45 Primeiro, essas prestações não dependem nem material nem formalmente uma da outra. Resulta dos autos de que o Tribunal de Justiça dispõe que a prestação que consiste na concessão de crédito também poderia ser efetuada se a venda em leilão dos bens dados em penhor em causa no processo principal fosse realizada e organizada por um terceiro.
46 Segundo, como a Comissão Europeia salienta nas suas observações escritas, a venda em leilão do bem dado em penhor não pode ser qualificada como sendo o resultado normal da concessão do mútuo garantido por penhor. Pelo contrário, essa venda só é realizada na hipótese de o mutuário não cumprir as obrigações que lhe incumbem por força do contrato de mútuo garantido por penhor. Por outro lado, também resulta dos autos de que o Tribunal de Justiça dispõe que o mutuário pode, até ao momento da adjudicação, pagar o capital e os juros respetivos para recuperar o bem dado em penhor. Por conseguinte, não se pode considerar que a venda em leilão em causa no processo principal é indissociável da concessão do mútuo garantido por penhor.
47 Terceiro, afigura-se que a venda em leilão dos bens dados em penhor prossegue uma finalidade autónoma em relação à concessão do mútuo garantido por penhor. É certo que é inerente à própria natureza do contrato de mútuo garantido por penhor a recuperação do capital e dos juros respetivos, conservando o prestamista o direito de materializar a garantia através da venda coerciva do bem dado em penhor. No entanto, tal circunstância não pode ser interpretada no sentido de que significa que a prestação de venda em leilão tem natureza acessória em relação à concessão do mútuo garantido por penhor. Com efeito, embora essa venda se destine ao pagamento do capital e dos juros correspondentes a esse mútuo, resulta dos autos de que o Tribunal de Justiça dispõe que, em conformidade com a jurisprudência referida no n.º 37 do presente acórdão, aquela não constitui um simples meio de beneficiar, nas melhores condições, da prestação relativa à concessão do referido mútuo, mas um fim em si mesmo.

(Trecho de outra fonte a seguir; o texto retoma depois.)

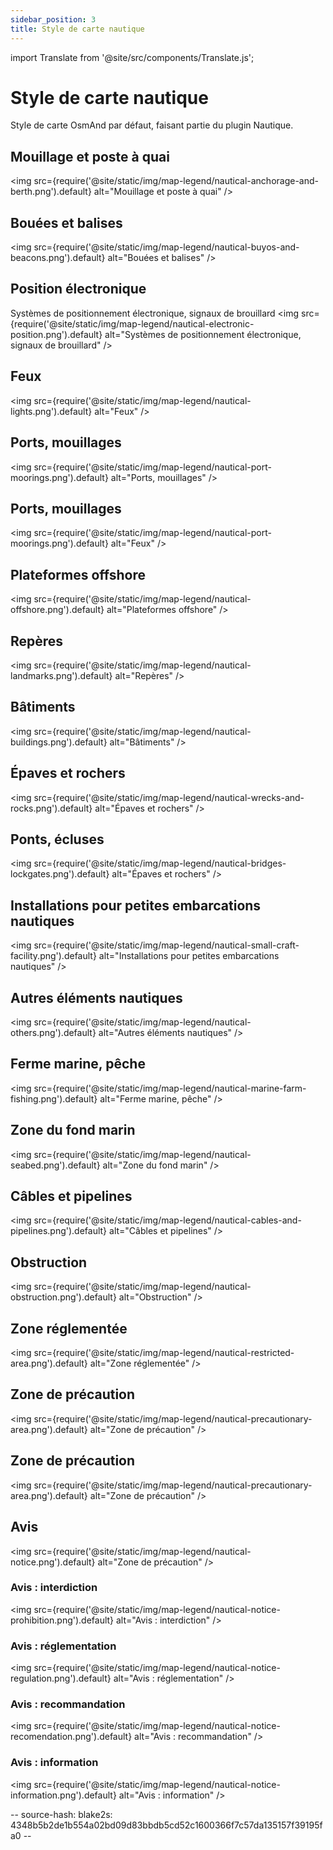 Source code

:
 ```yaml
---
sidebar_position: 3
title: Style de carte nautique
---
```

import Translate from '@site/src/components/Translate.js';

# Style de carte nautique
Style de carte OsmAnd par défaut, faisant partie du plugin Nautique.
<Translate android="yes" id="nautical_render_descr" />

## Mouillage et poste à quai
<img src={require('@site/static/img/map-legend/nautical-anchorage-and-berth.png').default} alt="Mouillage et poste à quai" />

## Bouées et balises
<img src={require('@site/static/img/map-legend/nautical-buyos-and-beacons.png').default} alt="Bouées et balises" />

## Position électronique
Systèmes de positionnement électronique, signaux de brouillard
<img src={require('@site/static/img/map-legend/nautical-electronic-position.png').default} alt="Systèmes de positionnement électronique, signaux de brouillard" />

## Feux

<img src={require('@site/static/img/map-legend/nautical-lights.png').default} alt="Feux" />

## Ports, mouillages
<img src={require('@site/static/img/map-legend/nautical-port-moorings.png').default} alt="Ports, mouillages" />

## Ports, mouillages
<img src={require('@site/static/img/map-legend/nautical-port-moorings.png').default} alt="Feux" />

## Plateformes offshore
<img src={require('@site/static/img/map-legend/nautical-offshore.png').default} alt="Plateformes offshore" />

## Repères
<img src={require('@site/static/img/map-legend/nautical-landmarks.png').default} alt="Repères" />

## Bâtiments
<img src={require('@site/static/img/map-legend/nautical-buildings.png').default} alt="Bâtiments" />

## Épaves et rochers
<img src={require('@site/static/img/map-legend/nautical-wrecks-and-rocks.png').default} alt="Épaves et rochers" />

## Ponts, écluses
<img src={require('@site/static/img/map-legend/nautical-bridges-lockgates.png').default} alt="Épaves et rochers" />


## Installations pour petites embarcations nautiques
<img src={require('@site/static/img/map-legend/nautical-small-craft-facility.png').default} alt="Installations pour petites embarcations nautiques" />

## Autres éléments nautiques
<img src={require('@site/static/img/map-legend/nautical-others.png').default} alt="Autres éléments nautiques" />

## Ferme marine, pêche
<img src={require('@site/static/img/map-legend/nautical-marine-farm-fishing.png').default} alt="Ferme marine, pêche" />

## Zone du fond marin
<img src={require('@site/static/img/map-legend/nautical-seabed.png').default} alt="Zone du fond marin" />


## Câbles et pipelines
<img src={require('@site/static/img/map-legend/nautical-cables-and-pipelines.png').default} alt="Câbles et pipelines" />


## Obstruction
<img src={require('@site/static/img/map-legend/nautical-obstruction.png').default} alt="Obstruction" />


## Zone réglementée
<img src={require('@site/static/img/map-legend/nautical-restricted-area.png').default} alt="Zone réglementée" />

## Zone de précaution
<img src={require('@site/static/img/map-legend/nautical-precautionary-area.png').default} alt="Zone de précaution" />

## Zone de précaution
<img src={require('@site/static/img/map-legend/nautical-precautionary-area.png').default} alt="Zone de précaution" />

## Avis
<img src={require('@site/static/img/map-legend/nautical-notice.png').default} alt="Zone de précaution" />

### Avis : interdiction
<img src={require('@site/static/img/map-legend/nautical-notice-prohibition.png').default} alt="Avis : interdiction" />

### Avis : réglementation
<img src={require('@site/static/img/map-legend/nautical-notice-regulation.png').default} alt="Avis : réglementation" />

### Avis : recommandation
<img src={require('@site/static/img/map-legend/nautical-notice-recomendation.png').default} alt="Avis : recommandation" />

### Avis : information
<img src={require('@site/static/img/map-legend/nautical-notice-information.png').default} alt="Avis : information" />

-- source-hash: blake2s: 4348b5b2de1b554a02bd09d83bbdb5cd52c1600366f7c57da135157f39195fa0 --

48 Quarto, tal apreciação da natureza distinta e independente das prestações relativas à organização da venda em leilão dos bens dados em penhor está em conformidade com a exigência de interpretação de forma restrita dos termos utilizados para designar as isenções previstas no artigo 135.º, n.º 1, da Diretiva IVA, como resulta do n.º 43 do presente acórdão.
49 Quinto, tal apreciação não pode ser posta em causa pelo facto de a organização da venda em leilão em caso de mora do mutuário por um período superior a três meses e de a atribuição de uma comissão de venda ao prestamista num montante igual a 11 % do preço de adjudicação do bem estarem, respetivamente, previstas no artigo 20.º, n.º 1, e no artigo 25.º do Decreto-Lei n.º 365/99. Com efeito, sem prejuízo de verificação pelo órgão jurisdicional de reenvio, afigura-se que esta comissão não é a contrapartida, sob a forma de taxa, de um serviço público, tendo antes por único objeto compensar o prestamista pela realização e organização da venda em leilão dos bens dados em penhor.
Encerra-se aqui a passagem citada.